Lumayan, daripada sepi. Pikirnya, lalu mulai membaca isinya.
Unknown number
Ayang Rara?
Me
?????
Unknown number
Lupa, ya? Ini pacar baru sayang
Me
??????
Unkown number
Nama
Matanya melotot, ketika membaca tulisan terakhir. Rasa-rasanya, ia belum pernah sekali pun memberikan nomor ponselnya pada Nama. Akhirnya ia sibuk berdebat dengan diri sendiri, antara ingin membalas atau tidak. Hingga dering ponsel terdengar kembali, namun kali ini menandakan bahwa ada sebuah panggilan masuk.
"Angkat, enggak. Angkat, enggak. Angkat," gumam Rara dalam hati, bimbang.
Setelah dering kesekian, barulah cewek itu mengangkat panggilan. Sepertinya ponselnya akan terus berdering, jika ia tak menanggapi. "Halo?" sapanya ragu-ragu, juga tanpa minat.
"Halo, Sayang?"
Rara berdecak. "Kalau masih mau nelepon gue, ilangin panggilan norak itu!"

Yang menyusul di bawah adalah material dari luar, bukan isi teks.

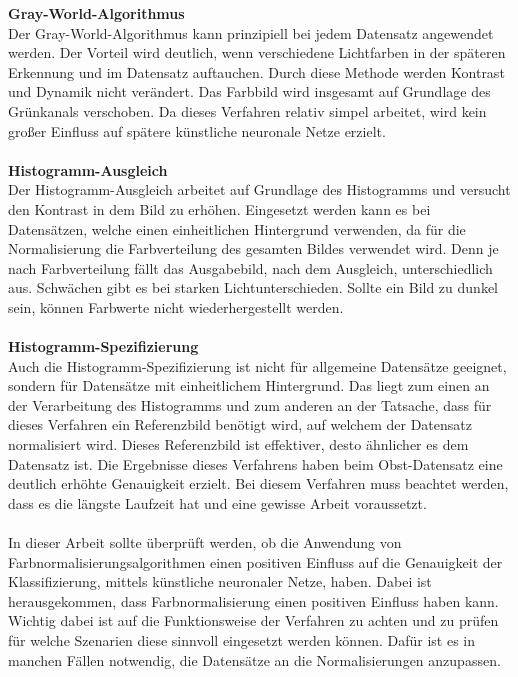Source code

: \textbf{Gray-World-Algorithmus}\\
Der Gray-World-Algorithmus kann prinzipiell bei jedem Datensatz angewendet werden. Der Vorteil wird deutlich, wenn verschiedene Lichtfarben in der späteren Erkennung und im Datensatz auftauchen. Durch diese Methode werden Kontrast und Dynamik nicht verändert. Das Farbbild wird insgesamt auf Grundlage des Grünkanals verschoben. Da dieses Verfahren relativ simpel arbeitet, wird kein großer Einfluss auf spätere künstliche neuronale Netze erzielt.\\\\
\textbf{Histogramm-Ausgleich}\\
Der Histogramm-Ausgleich arbeitet auf Grundlage des Histogramms und versucht den Kontrast in dem Bild zu erhöhen. Eingesetzt werden kann es bei Datensätzen, welche einen einheitlichen Hintergrund verwenden, da für die Normalisierung die Farbverteilung des gesamten Bildes verwendet wird. Denn je nach Farbverteilung fällt das Ausgabebild, nach dem Ausgleich, unterschiedlich aus. Schwächen gibt es bei starken Lichtunterschieden. Sollte ein Bild zu dunkel sein, können Farbwerte nicht wiederhergestellt werden.\\\\
\textbf{Histogramm-Spezifizierung}\\
Auch die Histogramm-Spezifizierung ist nicht für allgemeine Datensätze geeignet, sondern für Datensätze mit einheitlichem Hintergrund. Das liegt zum einen an der Verarbeitung des Histogramms und zum anderen an der Tatsache, dass für dieses Verfahren ein Referenzbild benötigt wird, auf welchem der Datensatz normalisiert wird. Dieses Referenzbild ist effektiver, desto ähnlicher es dem Datensatz ist. Die Ergebnisse dieses Verfahrens haben beim Obst-Datensatz eine deutlich erhöhte Genauigkeit erzielt. Bei diesem Verfahren muss beachtet werden, dass es die längste Laufzeit hat und eine gewisse Arbeit voraussetzt.\\\\
In dieser Arbeit sollte überprüft werden, ob die Anwendung von Farbnormalisierungsalgorithmen einen positiven Einfluss auf die Genauigkeit der Klassifizierung, mittels künstliche neuronaler Netze, haben. Dabei ist herausgekommen, dass Farbnormalisierung einen positiven Einfluss haben kann. Wichtig dabei ist auf die Funktionsweise der Verfahren zu achten und zu prüfen für welche Szenarien diese sinnvoll eingesetzt werden können. Dafür ist es in manchen Fällen notwendig, die Datensätze an die Normalisierungen anzupassen.\\\\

"Iya, iya. Galak banget sih, jadi cewek."
"Udah tahu gue galak, ngapain juga masih mau ngobrol sama gue!?"
"Astaghfirullah. Padahal nggak pantes galak, kalau masih pakai bedak bayi."

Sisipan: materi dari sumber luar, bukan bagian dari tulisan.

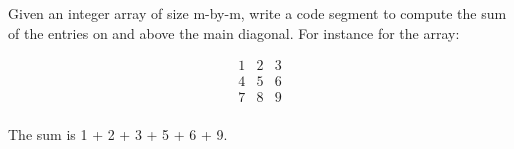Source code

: \begin{ex}
Given an integer array of size m-by-m, write a code segment to compute the sum of the entries on and above the main diagonal. For instance for the array:

\begin{align*}
1 & 2 & 3 \\
4 & 5 & 6 \\
7 & 8 & 9 \\
\end{align*}

The sum is 1 + 2 + 3 + 5 + 6 + 9.
\end{ex}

"Nggak usah sok alim, dan nggak usah nginget-inget yang tadi pagi!" Rara semakin jengkel, cowok itu mengungkit-ungkit kebiasaannya yang masih memakai bedak bayi pada tubuhnya.
Namun yang ia dapatkan hanyalah tawa renyah, entah mengejek! Lalu, "Udah makan?"
Sebenarnya Rara paling enggan mendengar pertanyaan semacam itu, tapi ia akan mencoba menjawab. Biar cowok itu menganggap bahwa ia adalah cewek gampangan, yang tiba-tiba bersikap manis dengan pertanyaan manis. Katanya, cowok tak suka cewek overacting, kan? Nah, ia akan membentuk image itu.
Itung-itung, belajar jadi cewek manis juga, pikirnya.
"Udah," jawabnya singkat.
"Sama apa? Kapan?" Nah kan, berbuntut?
KAMU SEDANG MEMBACA
Garis Interaksi
Teen FictionJudul Awal: Klop! (Bukan Asal Pacaran) Status Rara dan Al itu jelas pacaran, meski jadian secara sepihak. Hanya saja, walau kedekatan mereka semakin intens dan mulai saling terbuka, ada satu hal yang membuat Al jengkel. Yaitu, Rara tak tahu nama len...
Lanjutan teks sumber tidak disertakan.